Start of ENTRIES SUPPLIED
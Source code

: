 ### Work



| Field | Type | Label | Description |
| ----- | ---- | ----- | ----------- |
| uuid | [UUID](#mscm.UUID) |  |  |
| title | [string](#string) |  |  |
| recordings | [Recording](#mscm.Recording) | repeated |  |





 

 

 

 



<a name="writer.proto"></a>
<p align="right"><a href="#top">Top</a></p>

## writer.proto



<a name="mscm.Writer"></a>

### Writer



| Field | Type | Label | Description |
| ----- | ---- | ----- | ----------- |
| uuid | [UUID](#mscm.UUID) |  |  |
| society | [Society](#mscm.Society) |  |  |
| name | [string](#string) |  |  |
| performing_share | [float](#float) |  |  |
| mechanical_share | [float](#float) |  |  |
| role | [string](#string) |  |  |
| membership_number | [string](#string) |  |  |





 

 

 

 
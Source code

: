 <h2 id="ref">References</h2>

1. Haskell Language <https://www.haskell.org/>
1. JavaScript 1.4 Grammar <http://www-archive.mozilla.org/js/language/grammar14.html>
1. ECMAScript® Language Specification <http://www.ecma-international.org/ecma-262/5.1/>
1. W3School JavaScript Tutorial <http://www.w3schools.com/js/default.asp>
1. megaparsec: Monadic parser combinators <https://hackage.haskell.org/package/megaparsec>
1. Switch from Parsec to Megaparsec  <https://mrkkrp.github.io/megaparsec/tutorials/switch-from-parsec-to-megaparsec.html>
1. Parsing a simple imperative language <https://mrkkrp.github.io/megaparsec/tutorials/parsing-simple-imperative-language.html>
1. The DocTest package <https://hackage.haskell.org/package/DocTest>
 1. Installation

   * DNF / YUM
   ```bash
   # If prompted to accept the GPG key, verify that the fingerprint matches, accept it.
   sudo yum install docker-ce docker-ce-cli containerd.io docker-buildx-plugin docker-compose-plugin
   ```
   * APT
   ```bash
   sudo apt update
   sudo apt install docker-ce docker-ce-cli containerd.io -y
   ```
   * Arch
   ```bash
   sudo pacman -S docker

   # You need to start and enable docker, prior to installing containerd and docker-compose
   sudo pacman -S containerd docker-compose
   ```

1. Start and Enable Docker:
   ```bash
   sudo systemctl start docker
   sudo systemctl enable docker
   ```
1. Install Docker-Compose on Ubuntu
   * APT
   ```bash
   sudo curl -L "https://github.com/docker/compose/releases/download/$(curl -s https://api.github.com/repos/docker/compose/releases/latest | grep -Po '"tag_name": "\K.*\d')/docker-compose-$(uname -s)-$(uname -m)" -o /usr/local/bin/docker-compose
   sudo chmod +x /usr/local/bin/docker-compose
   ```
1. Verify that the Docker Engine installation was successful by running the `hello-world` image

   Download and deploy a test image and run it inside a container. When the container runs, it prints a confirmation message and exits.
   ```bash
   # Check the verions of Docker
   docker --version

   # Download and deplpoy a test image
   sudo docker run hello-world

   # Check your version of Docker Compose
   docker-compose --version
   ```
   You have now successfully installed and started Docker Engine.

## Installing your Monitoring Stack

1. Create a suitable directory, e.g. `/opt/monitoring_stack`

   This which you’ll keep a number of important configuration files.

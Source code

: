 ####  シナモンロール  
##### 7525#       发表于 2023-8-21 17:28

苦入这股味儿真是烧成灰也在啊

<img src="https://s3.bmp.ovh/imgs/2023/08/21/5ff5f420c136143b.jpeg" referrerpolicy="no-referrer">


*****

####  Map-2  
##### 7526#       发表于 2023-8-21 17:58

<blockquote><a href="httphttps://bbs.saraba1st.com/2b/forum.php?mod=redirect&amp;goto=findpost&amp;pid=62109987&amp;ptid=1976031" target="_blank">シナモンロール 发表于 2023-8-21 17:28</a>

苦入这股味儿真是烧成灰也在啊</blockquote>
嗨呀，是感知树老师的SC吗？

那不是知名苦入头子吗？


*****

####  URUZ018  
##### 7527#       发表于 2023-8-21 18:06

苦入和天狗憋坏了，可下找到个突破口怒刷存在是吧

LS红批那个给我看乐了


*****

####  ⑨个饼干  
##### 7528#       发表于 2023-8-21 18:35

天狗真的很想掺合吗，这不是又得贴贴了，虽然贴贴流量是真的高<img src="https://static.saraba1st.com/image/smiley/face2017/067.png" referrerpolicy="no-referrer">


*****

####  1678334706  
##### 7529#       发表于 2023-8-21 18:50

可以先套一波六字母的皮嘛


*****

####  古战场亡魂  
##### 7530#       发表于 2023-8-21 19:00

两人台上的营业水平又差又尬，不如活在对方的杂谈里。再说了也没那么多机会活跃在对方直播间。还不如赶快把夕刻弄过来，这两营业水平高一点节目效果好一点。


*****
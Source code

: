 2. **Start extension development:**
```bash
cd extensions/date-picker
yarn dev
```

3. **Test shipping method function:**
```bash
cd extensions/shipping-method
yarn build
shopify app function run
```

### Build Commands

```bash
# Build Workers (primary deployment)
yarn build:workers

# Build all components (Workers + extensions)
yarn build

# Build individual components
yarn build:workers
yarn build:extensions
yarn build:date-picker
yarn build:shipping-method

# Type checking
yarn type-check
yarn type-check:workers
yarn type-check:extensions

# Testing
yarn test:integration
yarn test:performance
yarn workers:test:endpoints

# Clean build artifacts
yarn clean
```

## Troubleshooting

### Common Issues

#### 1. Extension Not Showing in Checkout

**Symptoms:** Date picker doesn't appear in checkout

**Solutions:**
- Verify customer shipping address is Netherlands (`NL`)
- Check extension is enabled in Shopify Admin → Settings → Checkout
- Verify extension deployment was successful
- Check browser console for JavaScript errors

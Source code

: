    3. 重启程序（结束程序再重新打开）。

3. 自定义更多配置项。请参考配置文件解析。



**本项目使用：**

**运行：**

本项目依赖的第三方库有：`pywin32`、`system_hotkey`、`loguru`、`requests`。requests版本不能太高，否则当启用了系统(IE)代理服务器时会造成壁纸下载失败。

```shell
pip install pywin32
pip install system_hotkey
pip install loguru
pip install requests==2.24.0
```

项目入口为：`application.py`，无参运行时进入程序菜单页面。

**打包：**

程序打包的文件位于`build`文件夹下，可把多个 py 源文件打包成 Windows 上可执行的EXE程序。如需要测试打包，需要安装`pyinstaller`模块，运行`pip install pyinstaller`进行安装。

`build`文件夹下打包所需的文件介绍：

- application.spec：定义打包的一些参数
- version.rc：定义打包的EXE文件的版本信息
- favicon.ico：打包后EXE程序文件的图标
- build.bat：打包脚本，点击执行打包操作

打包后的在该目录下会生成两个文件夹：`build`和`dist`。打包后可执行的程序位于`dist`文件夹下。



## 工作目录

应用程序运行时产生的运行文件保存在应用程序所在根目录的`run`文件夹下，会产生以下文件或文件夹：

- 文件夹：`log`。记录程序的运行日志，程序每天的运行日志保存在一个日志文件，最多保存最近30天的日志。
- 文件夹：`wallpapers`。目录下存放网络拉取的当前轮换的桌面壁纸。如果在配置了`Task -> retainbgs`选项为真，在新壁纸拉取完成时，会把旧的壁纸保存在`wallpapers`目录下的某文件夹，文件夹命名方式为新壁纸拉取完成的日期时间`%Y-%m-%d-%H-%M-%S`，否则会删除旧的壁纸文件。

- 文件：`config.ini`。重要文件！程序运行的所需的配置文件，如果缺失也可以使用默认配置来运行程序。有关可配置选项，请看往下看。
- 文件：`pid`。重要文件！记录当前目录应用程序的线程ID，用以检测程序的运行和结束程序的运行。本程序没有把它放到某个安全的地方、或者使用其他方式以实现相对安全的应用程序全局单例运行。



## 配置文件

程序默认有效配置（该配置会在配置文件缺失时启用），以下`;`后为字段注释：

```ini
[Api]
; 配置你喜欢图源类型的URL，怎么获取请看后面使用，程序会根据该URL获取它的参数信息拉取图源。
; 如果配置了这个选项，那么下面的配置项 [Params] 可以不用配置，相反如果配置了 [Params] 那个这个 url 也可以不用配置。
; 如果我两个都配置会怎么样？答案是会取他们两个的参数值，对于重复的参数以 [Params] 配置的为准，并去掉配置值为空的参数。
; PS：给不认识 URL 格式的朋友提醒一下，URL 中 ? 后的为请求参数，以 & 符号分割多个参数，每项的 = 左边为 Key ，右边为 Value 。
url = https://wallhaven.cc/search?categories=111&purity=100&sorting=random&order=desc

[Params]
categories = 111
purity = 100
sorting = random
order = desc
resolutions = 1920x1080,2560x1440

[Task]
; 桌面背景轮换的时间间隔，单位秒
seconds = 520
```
End of ENTRIES SUPPLIED
#### ABOUT THIS TASK:
All lines from the beginning of the entries through the line marked "1. W3School JavaScript" are to be output exactly; nothing else belongs in the answer.

#### RESPONSE AREA:
Source code

: ### Work



| Field | Type | Label | Description |
| ----- | ---- | ----- | ----------- |
| uuid | [UUID](#mscm.UUID) |  |  |
| title | [string](#string) |  |  |
| recordings | [Recording](#mscm.Recording) | repeated |  |





 

 

 

 



<a name="writer.proto"></a>
<p align="right"><a href="#top">Top</a></p>

## writer.proto



<a name="mscm.Writer"></a>

### Writer



| Field | Type | Label | Description |
| ----- | ---- | ----- | ----------- |
| uuid | [UUID](#mscm.UUID) |  |  |
| society | [Society](#mscm.Society) |  |  |
| name | [string](#string) |  |  |
| performing_share | [float](#float) |  |  |
| mechanical_share | [float](#float) |  |  |
| role | [string](#string) |  |  |
| membership_number | [string](#string) |  |  |





 

 

 

 
Source code

: <h2 id="ref">References</h2>

1. Haskell Language <https://www.haskell.org/>
1. JavaScript 1.4 Grammar <http://www-archive.mozilla.org/js/language/grammar14.html>
1. ECMAScript® Language Specification <http://www.ecma-international.org/ecma-262/5.1/>
1. W3School JavaScript Tutorial <http://www.w3schools.com/js/default.asp>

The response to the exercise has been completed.